短編小箱
衣純糖度
星にまつわる十個の話
1
金平糖が星の欠片であるというのが嘘であるということを知ったのは、三日前のことだった。
「金平糖って星の欠片なんだよー」
私がまだ小さかった時、変な嘘ばかりつく姉が教えてくれた。「星の欠片だからあんな甘いんだよー!」って。私はそんな姉の言葉を嘘だと思わずにすっかり信じ込んでしまった。それから私は空から金平糖を採る仕事ってとっても素敵だと考えた。空を飛んで、宇宙の星が集まっている場所へ行って、虫取り網みたいなやつで星を沢山沢山集めて、世界中の人に届けるなんて、なんて素敵なんだろうと。
まあ、嘘だったわけだけど。
2
うーんうーんと唸っている姉は、黄色い絵の具をつけた絵筆を天井に突き上げてうつ伏せで伏していた。姉の前には大きなキャンパスがあり、そこには、一面に黄色が塗られていた。彼女は今、星を描こうとしているらしい。姉と私は共用の部屋だから、姉が描いている絵の進捗はいつも分かる。
「星って、真っ黒の中で輝いているから星なんじゃないの」
私は姉に言ってみたけれど、姉はいつもこう返すのを知っている。
「星は黄色いから星なんだよ」
それは、星をわかりやすく描くときに使われるのが黄色っていうだけなのではと思うけれど、口には出さない。
姉は少し起きあがって、近くにあったラジカセのスイッチを入れた。そこからは、ポコーンみたいなポヨーンみたいなパコーンみたいな半濁点のついた音が伸びながらぶつかり合って響き合っているみたいな音がしてた。
「ほら、黄色いじゃんー」
姉曰く、この音は黄色なのだという。
そしてこの音は星の音なのだという。
3
真夜中に、外を歩いていたら男の人と会った。私はまだ十歳くらいだった気がするけれど、なんでそんな時間に歩いていたのかは覚えていない。きっと歩きたかったからだと思う。
「何しているの」
男の人は目を閉じて、黒い棒を空に掲げて、黒い箱を腰に下げて、耳には黒いヘッドフォンをしていた。

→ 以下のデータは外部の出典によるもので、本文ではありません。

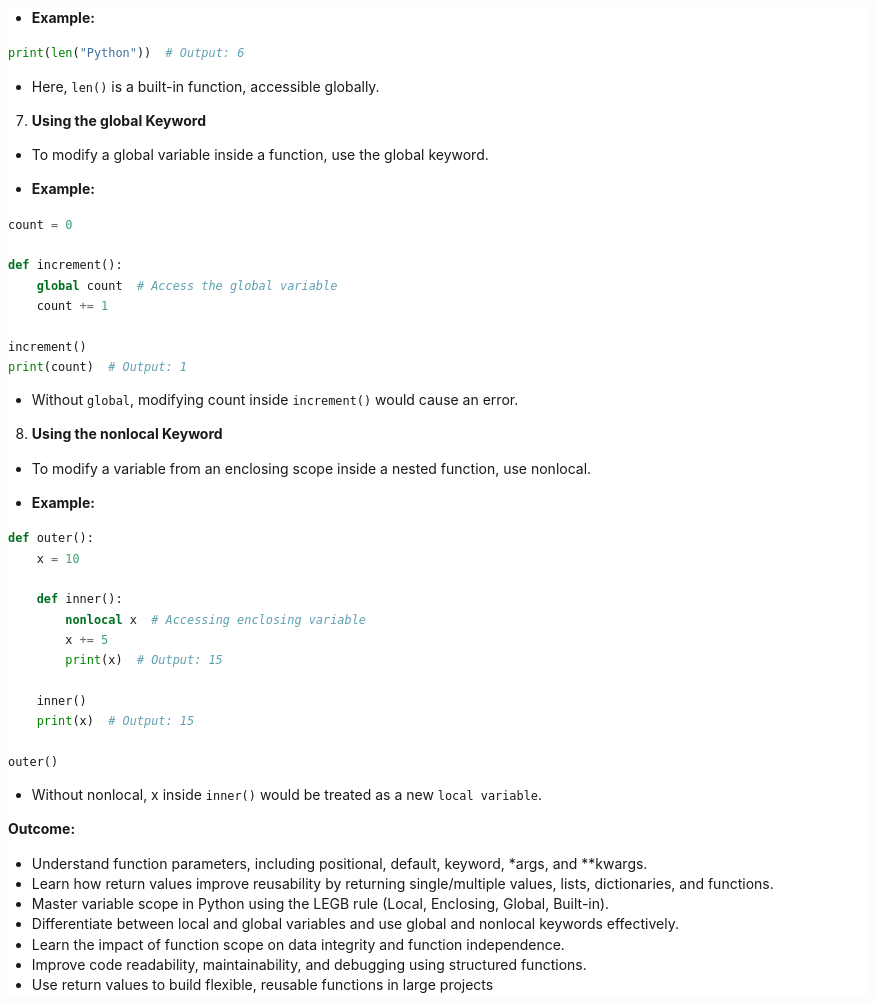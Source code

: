 - **Example:**
```python
print(len("Python"))  # Output: 6
```
- Here, `len()` is a built-in function, accessible globally.

7. **Using the global Keyword**
- To modify a global variable inside a function, use the global keyword.

- **Example:**
```python
count = 0

def increment():
    global count  # Access the global variable
    count += 1

increment()
print(count)  # Output: 1
```
- Without `global`, modifying count inside `increment()` would cause an error.

8. **Using the nonlocal Keyword**
- To modify a variable from an enclosing scope inside a nested function, use nonlocal.

- **Example:**
```python
def outer():
    x = 10

    def inner():
        nonlocal x  # Accessing enclosing variable
        x += 5
        print(x)  # Output: 15

    inner()
    print(x)  # Output: 15

outer()
```
- Without nonlocal, x inside `inner()` would be treated as a new `local variable`.

**Outcome:**

- Understand function parameters, including positional, default, keyword, *args, and **kwargs.
- Learn how return values improve reusability by returning single/multiple values, lists, dictionaries, and functions.
- Master variable scope in Python using the LEGB rule (Local, Enclosing, Global, Built-in).
- Differentiate between local and global variables and use global and nonlocal keywords effectively.
- Learn the impact of function scope on data integrity and function independence.
- Improve code readability, maintainability, and debugging using structured functions.
- Use return values to build flexible, reusable functions in large projects
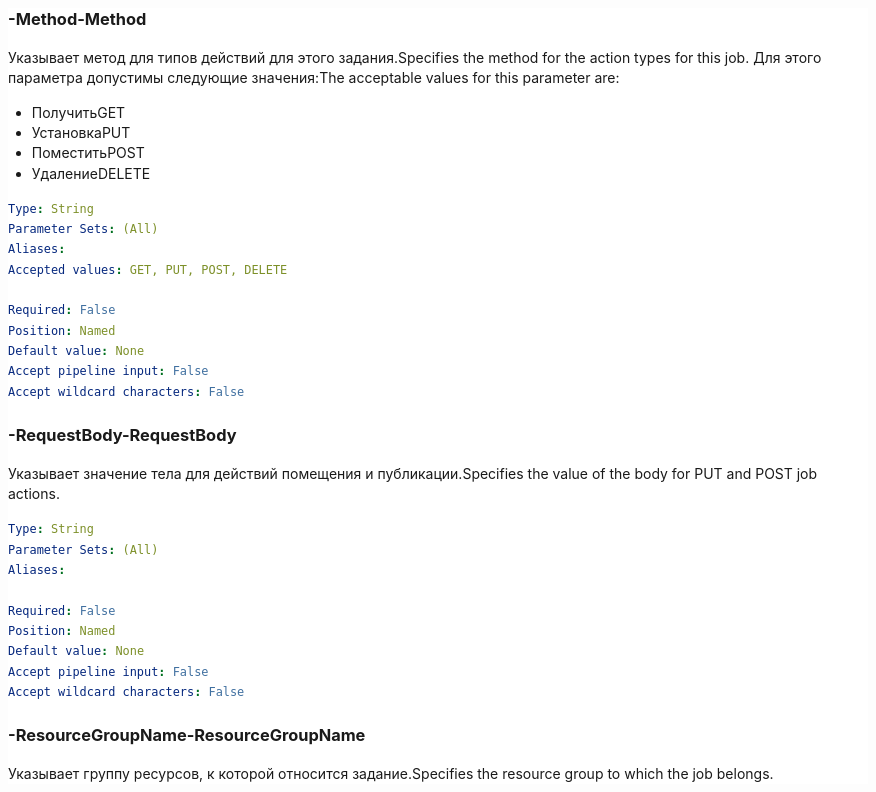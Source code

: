 ### <span data-ttu-id="25ccb-157">-Method</span><span class="sxs-lookup"><span data-stu-id="25ccb-157">-Method</span></span>
<span data-ttu-id="25ccb-158">Указывает метод для типов действий для этого задания.</span><span class="sxs-lookup"><span data-stu-id="25ccb-158">Specifies the method for the action types for this job.</span></span>
<span data-ttu-id="25ccb-159">Для этого параметра допустимы следующие значения:</span><span class="sxs-lookup"><span data-stu-id="25ccb-159">The acceptable values for this parameter are:</span></span>

- <span data-ttu-id="25ccb-160">Получить</span><span class="sxs-lookup"><span data-stu-id="25ccb-160">GET</span></span> 
- <span data-ttu-id="25ccb-161">Установка</span><span class="sxs-lookup"><span data-stu-id="25ccb-161">PUT</span></span> 
- <span data-ttu-id="25ccb-162">Поместить</span><span class="sxs-lookup"><span data-stu-id="25ccb-162">POST</span></span> 
- <span data-ttu-id="25ccb-163">Удаление</span><span class="sxs-lookup"><span data-stu-id="25ccb-163">DELETE</span></span>

```yaml
Type: String
Parameter Sets: (All)
Aliases: 
Accepted values: GET, PUT, POST, DELETE

Required: False
Position: Named
Default value: None
Accept pipeline input: False
Accept wildcard characters: False
```

### <span data-ttu-id="25ccb-164">-RequestBody</span><span class="sxs-lookup"><span data-stu-id="25ccb-164">-RequestBody</span></span>
<span data-ttu-id="25ccb-165">Указывает значение тела для действий помещения и публикации.</span><span class="sxs-lookup"><span data-stu-id="25ccb-165">Specifies the value of the body for PUT and POST job actions.</span></span>

```yaml
Type: String
Parameter Sets: (All)
Aliases: 

Required: False
Position: Named
Default value: None
Accept pipeline input: False
Accept wildcard characters: False
```

### <span data-ttu-id="25ccb-166">-ResourceGroupName</span><span class="sxs-lookup"><span data-stu-id="25ccb-166">-ResourceGroupName</span></span>
<span data-ttu-id="25ccb-167">Указывает группу ресурсов, к которой относится задание.</span><span class="sxs-lookup"><span data-stu-id="25ccb-167">Specifies the resource group to which the job belongs.</span></span>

私の声に気付かなかったらしくて、もう一回ズボンを引っ張りながら言ったらやっと私に気付いたらしかった。
男の人はおじいちゃんで、四角い眼鏡をかけていた。
「星の音を録音しているんだよ」
「ふーん……。私も聞いてみたい!」
そう言うと、お爺ちゃんは無言でヘッドフォンを渡してくれた。私が耳に当てると、ポコーンみたいなポヨーンみたいなパコーンみたいな半濁点のついた音が伸びながらぶつかり合って響き合っているみたいな音が聞こえてきた。
「素敵な音だね!黄色い音がする!」
私がその星の音に感動していると、お爺さんは星に恋した時の話をして、一枚のCDをくれた。星の音が入っているCDだと言った。
「ありがとう、沢山聞くね!」
私はお爺さんと別れて、そのCDを聞くために家に急いで帰った。
それは今も私の宝物だ。
4
ずっと、ずっと、大切な人がいた。その人は星だったから、同じ所で輝き続けて、ずっとずっと、同じ場所に留まらなければいけない人だった。暗い暗い宇宙を漂っていた私が初めて会った、輝くその人のことを好きになることは明白で、私はその人に一目惚れをした。
「あなたの事が好きです」
そう言うと、その人は微笑んでくれた。けれど、返事はくれなくてただ輝いていた。ただただ輝いていた。私はその人の周りでただただ漂っていた。その人の周りで、生涯を終えようと思っていた。けれど、私が一五六回目の周回を終える時、その人は言った。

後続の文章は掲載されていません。